▶ _Action item_:
Look through the data below for the string "which", and copy every line where it turns up.

▶ _Extracted information_:
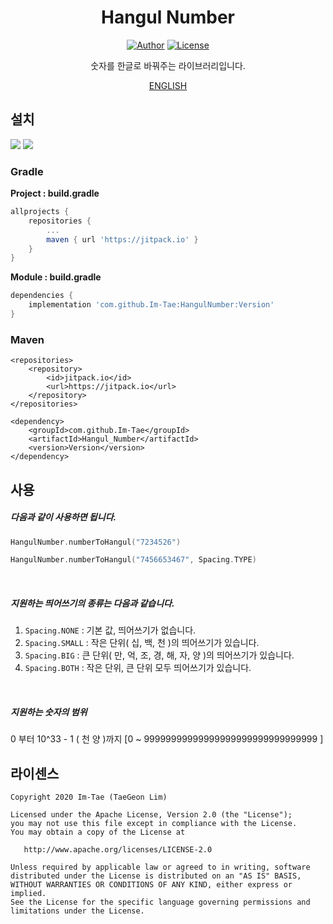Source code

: <h1 align="center">Hangul Number</h1>

<p align="center">
  <a href="https://github.com/Im-Tae"><img alt="Author" src="https://img.shields.io/badge/author-Im--Tae-red.svg"/></a>
  <a href="https://opensource.org/licenses/Apache-2.0"><img alt="License" src="https://img.shields.io/badge/License-Apache%202.0-blue.svg"/></a>
</p>
<p align="center">  
숫자를 한글로 바꿔주는 라이브러리입니다.</p>
<p align="center">
    <a href="https://github.com/Im-Tae/HangulNumber/blob/master/README/ENGLISH.md">ENGLISH<a/>
</p>





## 설치

[![](https://jitci.com/gh/Im-Tae/HangulNumber/svg)](https://jitci.com/gh/Im-Tae/HangulNumber) [![](https://jitpack.io/v/Im-Tae/HangulNumber.svg)](https://jitpack.io/#Im-Tae/HangulNumber) 

### Gradle

**Project : build.gradle**

```gradle
allprojects {
    repositories {
	    ...
	    maven { url 'https://jitpack.io' }
	}
}
```

**Module : build.gradle**

```gradle
dependencies {
    implementation 'com.github.Im-Tae:HangulNumber:Version'
}
```



### Maven

```maven
<repositories>
	<repository>
		<id>jitpack.io</id>
		<url>https://jitpack.io</url>
	</repository>
</repositories>
```

```maven
<dependency>
	<groupId>com.github.Im-Tae</groupId>
	<artifactId>Hangul_Number</artifactId>
	<version>Version</version>
</dependency>
```



## 사용

##### 다음과 같이 사용하면 됩니다.

```kotlin
HangulNumber.numberToHangul("7234526")
```

```kotlin
HangulNumber.numberToHangul("7456653467", Spacing.TYPE)
```

</br>

##### 지원하는 띄어쓰기의 종류는 다음과 같습니다.

1. `Spacing.NONE` : 기본 값, 띄어쓰기가 없습니다.
2. `Spacing.SMALL` : 작은 단위( 십, 백, 천 )의 띄어쓰기가 있습니다.
3. `Spacing.BIG` : 큰 단위( 만, 억, 조, 경, 해, 자, 양 )의 띄어쓰기가 있습니다.
4. `Spacing.BOTH` : 작은 단위, 큰 단위 모두 띄어쓰기가 있습니다.

</br>

##### 지원하는 숫자의 범위

0 부터 10^33 - 1 ( 천 양 )까지 [0 ~ 99999999999999999999999999999999 ]



## 라이센스

```
Copyright 2020 Im-Tae (TaeGeon Lim)

Licensed under the Apache License, Version 2.0 (the "License");
you may not use this file except in compliance with the License.
You may obtain a copy of the License at

   http://www.apache.org/licenses/LICENSE-2.0

Unless required by applicable law or agreed to in writing, software
distributed under the License is distributed on an "AS IS" BASIS,
WITHOUT WARRANTIES OR CONDITIONS OF ANY KIND, either express or implied.
See the License for the specific language governing permissions and
limitations under the License.
```

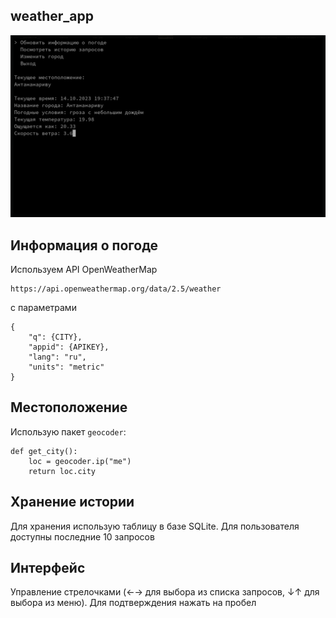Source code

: ## weather_app
![Alt text](./screenshot.png?raw=true "Интерфейс")

## Информация о погоде
Используем API OpenWeatherMap
```
https://api.openweathermap.org/data/2.5/weather
```
с параметрами
```
{
    "q": {CITY},
    "appid": {APIKEY},
    "lang": "ru",
    "units": "metric"
}
```
## Местоположение
Использую пакет `geocoder`:
```
def get_city():
    loc = geocoder.ip("me")
    return loc.city
```
## Хранение истории
Для хранения использую таблицу в базе SQLite. Для пользователя доступны последние 10 запросов
## Интерфейс
Управление стрелочками (←→ для выбора из списка запросов, ↓↑ для выбора из меню). Для подтверждения нажать на пробел
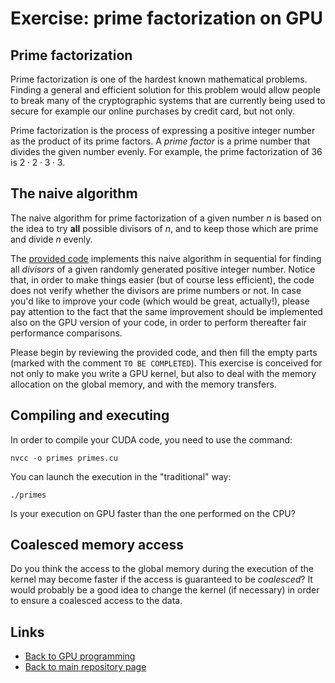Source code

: 
# Exercise: prime factorization on GPU

## Prime factorization

Prime factorization is one of the hardest known mathematical problems.
Finding a general and efficient solution for this problem would allow
people to break many of the cryptographic systems that are currently
being used to secure for example our online purchases by credit card, 
but not only.

Prime factorization is the process of expressing a positive integer
number as the product of its prime factors. A *prime factor* is a prime 
number that divides the given number evenly. For example, the prime 
factorization of 36 is $2 \cdot 2 \cdot 3 \cdot 3$.

## The naive algorithm

The naive algorithm for prime factorization of a given number $n$ is 
based on the idea to try **all** possible divisors of $n$, and to
keep those which are prime and divide $n$ evenly.

The [provided code](./primes.cu) implements this naive algorithm in 
sequential for finding all *divisors* of a given randomly generated 
positive integer number. Notice that, in order to make things easier
(but of course less efficient), the code does not verify whether the 
divisors are prime numbers or not. In case you'd like to improve your
code (which would be great, actually!), please pay attention to the 
fact that the same improvement should be implemented also on the GPU
version of your code, in order to perform thereafter fair performance
comparisons.

Please begin by reviewing the provided code, and then fill the empty
parts (marked with the comment ```TO BE COMPLETED```). This exercise
is conceived for not only to make you write a GPU kernel, but also to
deal with the memory allocation on the global memory, and with 
the memory transfers.

## Compiling and executing

In order to compile your CUDA code, you need to use the command:

	nvcc -o primes primes.cu

You can launch the execution in the "traditional" way:

	./primes

Is your execution on GPU faster than the one performed on the CPU?

## Coalesced memory access

Do you think the access to the global memory during the execution
of the kernel may become faster if the access is guaranteed to be *coalesced*?
It would probably be a good idea to change the kernel (if necessary)
in order to ensure a coalesced access to the data.

## Links

* [Back to GPU programming](./README.md)
* [Back to main repository page](../README.md)

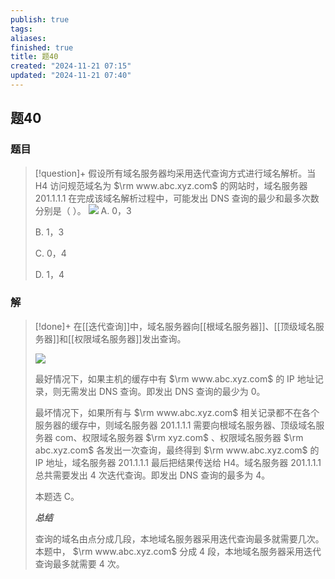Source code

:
 ```yaml
---
publish: true
tags: 
aliases: 
finished: true
title: 题40
created: "2024-11-21 07:15"
updated: "2024-11-21 07:40"
---
```

## 题40
### 题目
> [!question]+
> 假设所有域名服务器均采用迭代查询方式进行域名解析。当 H4 访问规范域名为 $\rm www.abc.xyz.com$ 的网站时，域名服务器 201.1.1.1 在完成该域名解析过程中，可能发出 DNS 查询的最少和最多次数分别是（ ）。
> ![](https://img.hwenyi.tech/202411211514672.webp)
> A. 0，3
> 
> B. 1，3
> 
> C. 0，4
> 
> D. 1，4
### 解
> [!done]+
> 在[[迭代查询]]中，域名服务器向[[根域名服务器]]、[[顶级域名服务器]]和[[权限域名服务器]]发出查询。
> 
> ![](https://pic3.zhimg.com/v2-2a368c8d540bdc9babb8c814ddc1e0d4_r.jpg)
> 
> 最好情况下，如果主机的缓存中有 $\rm www.abc.xyz.com$ 的 IP 地址记录，则无需发出 DNS 查询。即发出 DNS 查询的最少为 0。
> 
> 最坏情况下，如果所有与 $\rm www.abc.xyz.com$ 相关记录都不在各个服务器的缓存中，则域名服务器 201.1.1.1 需要向根域名服务器、顶级域名服务器 com、权限域名服务器 $\rm xyz.com$ 、权限域名服务器 $\rm abc.xyz.com$ 各发出一次查询，最终得到 $\rm www.abc.xyz.com$ 的 IP 地址，域名服务器 201.1.1.1 最后把结果传送给 H4。域名服务器 201.1.1.1 总共需要发出 4 次迭代查询。即发出 DNS 查询的最多为 4。
> 
> 本题选 C。
> 
> **_总结_**
> 
> 查询的域名由点分成几段，本地域名服务器采用迭代查询最多就需要几次。本题中， $\rm www.abc.xyz.com$ 分成 4 段，本地域名服务器采用迭代查询最多就需要 4 次。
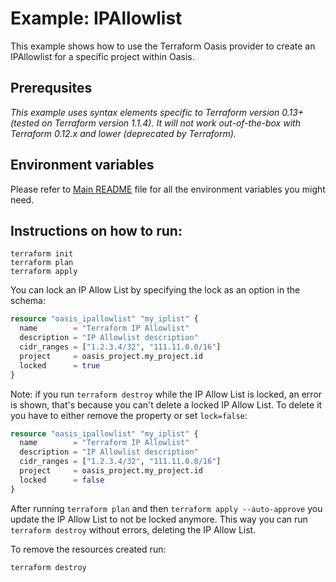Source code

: # Example: IPAllowlist

This example shows how to use the Terraform Oasis provider to create an IPAllowlist for a specific project within Oasis.

## Prerequsites

*This example uses syntax elements specific to Terraform version 0.13+ (tested on Terraform version 1.1.4).
It will not work out-of-the-box with Terraform 0.12.x and lower (deprecated by Terraform).*

## Environment variables
Please refer to [Main README](../../README.md) file for all the environment variables you might need.

## Instructions on how to run:
```
terraform init
terraform plan
terraform apply
```

You can lock an IP Allow List by specifying the lock as an option in the schema:
```terraform
resource "oasis_ipallowlist" "my_iplist" {
  name        = "Terraform IP Allowlist"
  description = "IP Allowlist description"
  cidr_ranges = ["1.2.3.4/32", "111.11.0.0/16"]
  project     = oasis_project.my_project.id
  locked      = true
}
```
Note: if you run `terraform destroy` while the IP Allow List is locked, an error is shown, that's because you can't delete a locked IP Allow List.
To delete it you have to either remove the property or set `lock=false`:
```terraform
resource "oasis_ipallowlist" "my_iplist" {
  name        = "Terraform IP Allowlist"
  description = "IP Allowlist description"
  cidr_ranges = ["1.2.3.4/32", "111.11.0.0/16"]
  project     = oasis_project.my_project.id
  locked      = false
}
```
After running `terraform plan` and then `terraform apply --auto-approve` you update the IP Allow List to not be locked anymore. This way you can run `terraform destroy` without errors, deleting the IP Allow List.

To remove the resources created run:
```
terraform destroy
```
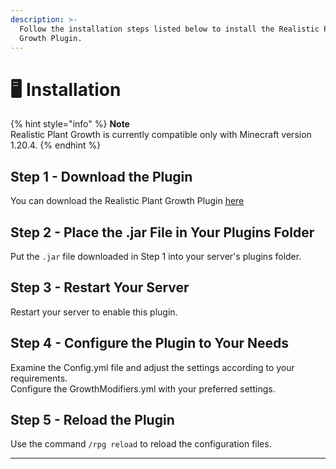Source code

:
 ```yaml
---
description: >-
  Follow the installation steps listed below to install the Realistic Plant
  Growth Plugin.
---
```


# 🖥 Installation

{% hint style="info" %}
**Note**\
Realistic Plant Growth is currently compatible only with Minecraft version 1.20.4.
{% endhint %}

## Step 1 - Download the Plugin

You can download the Realistic Plant Growth Plugin [here](https://modrinth.com/plugin/realistic-plant-growth)

## Step 2 - Place the .jar File in Your Plugins Folder

Put the `.jar` file downloaded in Step 1 into your server's plugins folder.

## Step 3 - Restart Your Server

Restart your server to enable this plugin.

## Step 4 - Configure the Plugin to Your Needs

Examine the Config.yml file and adjust the settings according to your requirements. \
Configure the GrowthModifiers.yml with your preferred settings.

## Step 5 - Reload the Plugin

Use the command `/rpg reload` to reload the configuration files.

***
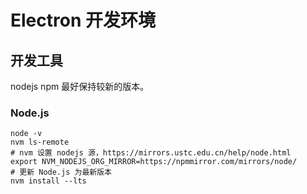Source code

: # Electron 开发环境

## 开发工具

nodejs npm 最好保持较新的版本。

### Node.js

```shell
node -v
nvm ls-remote
# nvm 设置 nodejs 源，https://mirrors.ustc.edu.cn/help/node.html
export NVM_NODEJS_ORG_MIRROR=https://npmmirror.com/mirrors/node/
# 更新 Node.js 为最新版本
nvm install --lts
```


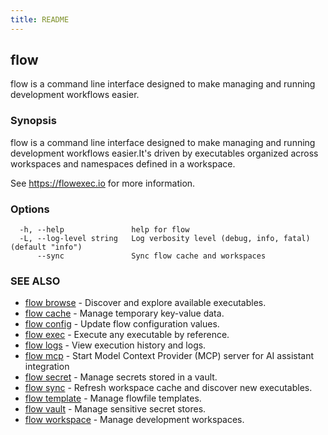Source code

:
 ```yaml
---
title: README
---
```


## flow

flow is a command line interface designed to make managing and running development workflows easier.

### Synopsis

flow is a command line interface designed to make managing and running development workflows easier.It's driven by executables organized across workspaces and namespaces defined in a workspace.

See https://flowexec.io for more information.

### Options

```
  -h, --help               help for flow
  -L, --log-level string   Log verbosity level (debug, info, fatal) (default "info")
      --sync               Sync flow cache and workspaces
```

### SEE ALSO

* [flow browse](flow_browse.md)	 - Discover and explore available executables.
* [flow cache](flow_cache.md)	 - Manage temporary key-value data.
* [flow config](flow_config.md)	 - Update flow configuration values.
* [flow exec](flow_exec.md)	 - Execute any executable by reference.
* [flow logs](flow_logs.md)	 - View execution history and logs.
* [flow mcp](flow_mcp.md)	 - Start Model Context Provider (MCP) server for AI assistant integration
* [flow secret](flow_secret.md)	 - Manage secrets stored in a vault.
* [flow sync](flow_sync.md)	 - Refresh workspace cache and discover new executables.
* [flow template](flow_template.md)	 - Manage flowfile templates.
* [flow vault](flow_vault.md)	 - Manage sensitive secret stores.
* [flow workspace](flow_workspace.md)	 - Manage development workspaces.

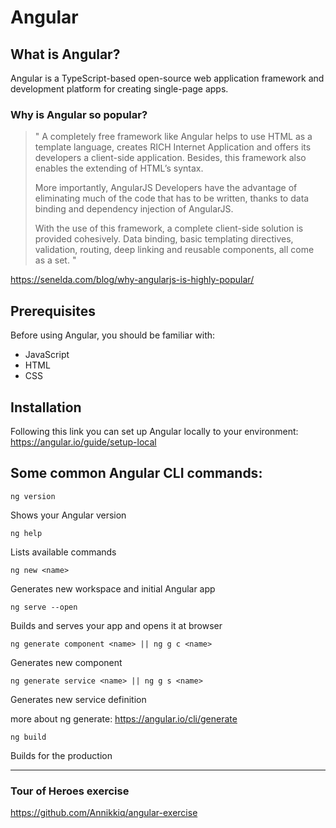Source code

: # Angular

## What is Angular?

Angular is a TypeScript-based open-source web application framework and development platform for creating single-page apps. 

### Why is Angular so popular?

> " A completely free framework like Angular helps to use HTML as a template language, creates RICH Internet Application and offers its developers a client-side application. Besides, this framework also enables the extending of HTML’s syntax. 
> 
> More importantly, AngularJS Developers have the advantage of eliminating much of the code that has to be written, thanks to data binding and dependency injection of AngularJS. 
> 
> With the use of this framework, a complete client-side solution is provided cohesively. Data binding, basic templating directives, validation, routing, deep linking and reusable components, all come as a set. "

https://senelda.com/blog/why-angularjs-is-highly-popular/

## Prerequisites

Before using Angular, you should be familiar with:
 - JavaScript
 - HTML 
 - CSS

## Installation

Following this link you can set up Angular locally to your environment: https://angular.io/guide/setup-local

## Some common Angular CLI commands:

```
ng version
```
Shows your Angular version

```
ng help
```
Lists available commands

```
ng new <name>
```
Generates new workspace and initial Angular app

```
ng serve --open
```
Builds and serves your app and opens it at browser

```
ng generate component <name> || ng g c <name>
```
Generates new component

```
ng generate service <name> || ng g s <name>
```
Generates new service definition

more about ng generate: https://angular.io/cli/generate

```
ng build
```
Builds for the production
***

### Tour of Heroes exercise

https://github.com/Annikkiq/angular-exercise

▶ _Written solution_:
keep those which are prime and divide $n$ evenly.
code (which would be great, actually!), please pay attention to the 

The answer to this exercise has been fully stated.